▸ **Listed records**:
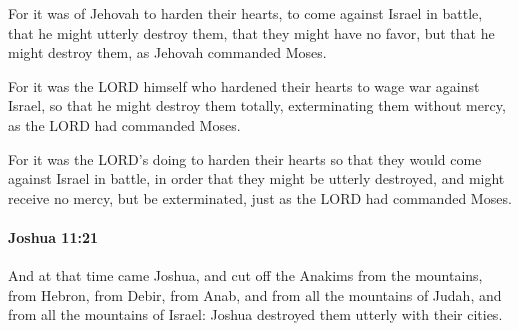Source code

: 			\begin{versebox}
					\item[BHS] 
					\item[ASV] For it was of Jehovah to harden their hearts, to come against Israel in battle, that he might utterly destroy them, that they might have no favor, but that he might destroy them, as Jehovah commanded Moses.
					\item[NIV] For it was the LORD himself who hardened their hearts to wage war against Israel, so that he might destroy them totally, exterminating them without mercy, as the LORD had commanded Moses.
					\item[NRSV] For it was the LORD’s doing to harden their hearts so that they would come against Israel in battle, in order that they might be utterly destroyed, and might receive no mercy, but be exterminated, just as the LORD had commanded Moses.
			\end{versebox}

		\paragraph{Joshua 11:21} %
			\label{JOSHUA-11-21}

			And at that time came Joshua, and cut off the Anakims from the mountains, from Hebron, from Debir, from Anab, and from all the mountains of Judah, and from all the mountains of Israel: Joshua destroyed them utterly with their cities.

▸ **Exercise aim**: Return a copy of each line in the entries that contains "destroyed".

▸ **Exercise output**:
					\item[NRSV] For it was the LORD’s doing to harden their hearts so that they would come against Israel in battle, in order that they might be utterly destroyed, and might receive no mercy, but be exterminated, just as the LORD had commanded Moses.
			And at that time came Joshua, and cut off the Anakims from the mountains, from Hebron, from Debir, from Anab, and from all the mountains of Judah, and from all the mountains of Israel: Joshua destroyed them utterly with their cities.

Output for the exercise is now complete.